Search code examples
apache-kafkaapache-kafka-connectchange-data-capturedebezium

How to capture data in mysql with debezium change data capture and consume with jdbc sink in kafka connect?


I have problem of capturing data in mysql with debezium change data capture and consuming it to another mysql using kafka connect jdbc sink.

Because the schema and payload that debezium produces to kafka topic is not compatible with the schema that kafka connect jdbc sink expects.

I get exception when jdbc sink wants to consume data and create records in another mysql.

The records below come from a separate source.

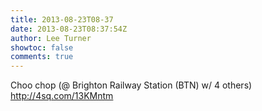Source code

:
 ```yaml
---
title: 2013-08-23T08-37
date: 2013-08-23T08:37:54Z
author: Lee Turner
showtoc: false
comments: true
---
```


Choo chop (@ Brighton Railway Station (BTN) w/ 4 others) http://4sq.com/13KMntm

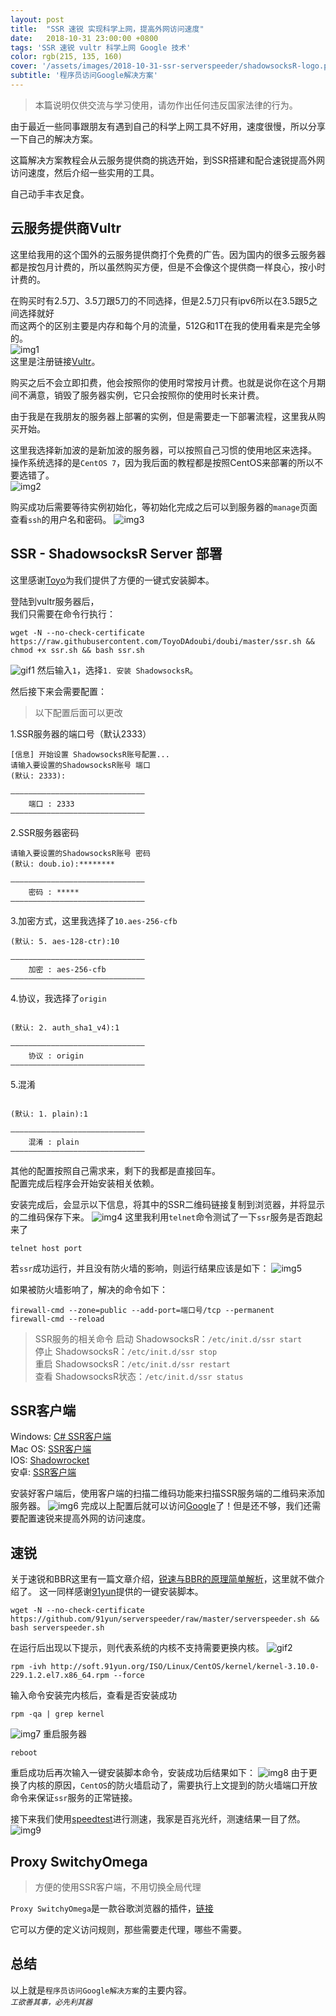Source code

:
 ```yaml
---
layout: post
title:  "SSR 速锐 实现科学上网，提高外网访问速度"
date:   2018-10-31 23:00:00 +0800
tags: 'SSR 速锐 vultr 科学上网 Google 技术'
color: rgb(215, 135, 160)
cover: '/assets/images/2018-10-31-ssr-serverspeeder/shadowsocksR-logo.png'
subtitle: '程序员访问Google解决方案'
---
```

> 本篇说明仅供交流与学习使用，请勿作出任何违反国家法律的行为。

由于最近一些同事跟朋友有遇到自己的科学上网工具不好用，速度很慢，所以分享一下自己的解决方案。

这篇解决方案教程会从云服务提供商的挑选开始，到SSR搭建和配合速锐提高外网访问速度，然后介绍一些实用的工具。

自己动手丰衣足食。

## 云服务提供商Vultr
这里给我用的这个国外的云服务提供商打个免费的广告。因为国内的很多云服务器都是按包月计费的，所以虽然购买方便，但是不会像这个提供商一样良心，按小时计费的。

在购买时有2.5刀、3.5刀跟5刀的不同选择，但是2.5刀只有ipv6所以在3.5跟5之间选择就好  
而这两个的区别主要是内存和每个月的流量，512G和1T在我的使用看来是完全够的。  
![img1](/assets/images/2018-10-31-ssr-serverspeeder/WX20181031-224742@2x.png)  
这里是注册链接[Vultr](https://www.vultr.com/?ref=6896340)。

购买之后不会立即扣费，他会按照你的使用时常按月计费。也就是说你在这个月期间不满意，销毁了服务器实例，它只会按照你的使用时长来计费。

由于我是在我朋友的服务器上部署的实例，但是需要走一下部署流程，这里我从购买开始。

这里我选择新加波的是新加波的服务器，可以按照自己习惯的使用地区来选择。  
操作系统选择的是`CentOS 7`，因为我后面的教程都是按照CentOS来部署的所以不要选错了。  
![img2](/assets/images/2018-10-31-ssr-serverspeeder/WX20181031-224302@2x.png)

购买成功后需要等待实例初始化，等初始化完成之后可以到服务器的`manage`页面查看`ssh`的用户名和密码。
![img3](/assets/images/2018-10-31-ssr-serverspeeder/WX20181031-225731@2x.png)  

## SSR - ShadowsocksR Server 部署
这里感谢[Toyo](https://doub.io/author/toyo/)为我们提供了方便的一键式安装脚本。

登陆到vultr服务器后，  
我们只需要在命令行执行：
```shell
wget -N --no-check-certificate https://raw.githubusercontent.com/ToyoDAdoubi/doubi/master/ssr.sh && chmod +x ssr.sh && bash ssr.sh
```
![gif1](/assets/images/2018-10-31-ssr-serverspeeder/gif1.gif)
然后输入`1`，选择`1. 安装 ShadowsocksR`。

然后接下来会需要配置：
> 以下配置后面可以更改  

1.SSR服务器的端口号（默认2333）
```shell
[信息] 开始设置 ShadowsocksR账号配置...
请输入要设置的ShadowsocksR账号 端口
(默认: 2333):

——————————————————————————————
	端口 : 2333
——————————————————————————————
```
2.SSR服务器密码
```shell
请输入要设置的ShadowsocksR账号 密码
(默认: doub.io):********

——————————————————————————————
	密码 : *****
——————————————————————————————
```
3.加密方式，这里我选择了`10.aes-256-cfb`  
```shell
(默认: 5. aes-128-ctr):10

——————————————————————————————
	加密 : aes-256-cfb
——————————————————————————————
```
4.协议，我选择了`origin`
```shell

(默认: 2. auth_sha1_v4):1

——————————————————————————————
	协议 : origin
——————————————————————————————
```
5.混淆
```shell

(默认: 1. plain):1

——————————————————————————————
	混淆 : plain
——————————————————————————————
```
其他的配置按照自己需求来，剩下的我都是直接回车。  
配置完成后程序会开始安装相关依赖。

安装完成后，会显示以下信息，将其中的SSR二维码链接复制到浏览器，并将显示的二维码保存下来。
![img4](/assets/images/2018-10-31-ssr-serverspeeder/WX20181031-232921@2x.png)
这里我利用`telnet`命令测试了一下`ssr`服务是否跑起来了
```shell
telnet host port
```
若`ssr`成功运行，并且没有防火墙的影响，则运行结果应该是如下：
![img5](/assets/images/2018-10-31-ssr-serverspeeder/WX20181031-234040@2x.png)

如果被防火墙影响了，解决的命令如下：
```shell
firewall-cmd --zone=public --add-port=端口号/tcp --permanent
firewall-cmd --reload
```

>SSR服务的相关命令
>启动 ShadowsocksR：`/etc/init.d/ssr start`  
>停止 ShadowsocksR：`/etc/init.d/ssr stop`  
>重启 ShadowsocksR：`/etc/init.d/ssr restart`  
>查看 ShadowsocksR状态：`/etc/init.d/ssr status`    

## SSR客户端

Windows: [C# SSR客户端](https://oss2.mzyyun.com/ssr.zip)  
Mac OS: [SSR客户端](https://oss2.mzyyun.com/SS-X-R.zip)  
IOS: [Shadowrocket](https://itunes.apple.com/us/app/shadowrocket/id932747118?mt=8)  
安卓: [SSR客户端](https://github.com/shadowsocksr-backup/shadowsocksr-android/releases/download/3.4.0.8/shadowsocksr-release.apk)  

安装好客户端后，使用客户端的扫描二维码功能来扫描SSR服务端的二维码来添加服务器。
![img6](/assets/images/2018-10-31-ssr-serverspeeder/WX20181031-235503@2x.png)
完成以上配置后就可以访问[Google](www.google.com)了！但是还不够，我们还需要配置速锐来提高外网的访问速度。

## 速锐
关于速锐和BBR这里有一篇文章介绍，[锐速与BBR的原理简单解析](https://www.zhujiboke.com/2017/08/673.html)，这里就不做介绍了。
这一同样感谢[91yun](https://www.91yun.co/archives/683)提供的一键安装脚本。  
```shell
wget -N --no-check-certificate https://github.com/91yun/serverspeeder/raw/master/serverspeeder.sh && bash serverspeeder.sh
```
在运行后出现以下提示，则代表系统的内核不支持需要更换内核。
![gif2](/assets/images/2018-10-31-ssr-serverspeeder/gif2.gif)

```shell
rpm -ivh http://soft.91yun.org/ISO/Linux/CentOS/kernel/kernel-3.10.0-229.1.2.el7.x86_64.rpm --force
```
输入命令安装完内核后，查看是否安装成功
```shell
rpm -qa | grep kernel
```
![img7](/assets/images/2018-10-31-ssr-serverspeeder/WX20181101-001310@2x.png)
重启服务器
```shell
reboot
```
重启成功后再次输入一键安装脚本命令，安装成功后结果如下：
![img8](/assets/images/2018-10-31-ssr-serverspeeder/WX20181101-001637@2x.png)
由于更换了内核的原因，`CentOS`的防火墙启动了，需要执行上文提到的防火墙端口开放命令来保证`ssr`服务的正常链接。

接下来我们使用[speedtest](http://www.speedtest.net/zh-Hans)进行测速，我家是百兆光纤，测速结果一目了然。
![img9](/assets/images/2018-10-31-ssr-serverspeeder/WX20181101-002619@2x.png)

## Proxy SwitchyOmega
>  方便的使用SSR客户端，不用切换全局代理  

`Proxy SwitchyOmega`是一款谷歌浏览器的插件，[链接](https://chrome.google.com/webstore/detail/proxy-switchyomega/padekgcemlokbadohgkifijomclgjgif)

它可以方便的定义访问规则，那些需要走代理，哪些不需要。

## 总结
以上就是`程序员访问Google解决方案`的主要内容。   
*`工欲善其事，必先利其器`*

How should I solve this problem ?


Solution

  • The message structure produced by Debezium is indeed different than that expected by the JDBC sink. The JDBC sink expects each field in the message to correspond to a field in the row, and therefore the message corresponds to the "after" state of the row. OTOH, the Debezium MySQL connector performs Change Data Capture, which means it does more than just including the latest state of the row. Specifically, the connector outputs messages with a key containing the row's primary or unique key columns, and a message value containing an envelope structure with:

    • the operation, such as whether it is an insert, update, or delete
    • the state of the row before the change occurred (null on inserts)
    • the state of the row after the change occurred (null on deletes)
    • source-specific information including server metadata, the transaction ID, database and table names, server timestamp when the event occurred, and details about where the event was found, etc.
    • timestamp at which the connector generated the event

    The simplest way to solve this discrepancy is to use Kafka 0.10.2.x (currently the latest release is 0.10.2.1) and Kafka Connect's new Single Message Transforms (SMTs). Each Kafka Connect connector can be configured with chains of zero or more SMTs that can transform the output of source connectors before the messages are written to Kafka, or transform the messages read from Kafka before they are passed as input to sink connectors. SMTs are intentionally very simple, deal with a single message, and definitely should not access external resources or maintain any state, and therefore not a replacement for Kafka Streams or other stream processing systems that are far more powerful, can join multiple input streams, and can perform very complex operations and maintain state across multiple messages.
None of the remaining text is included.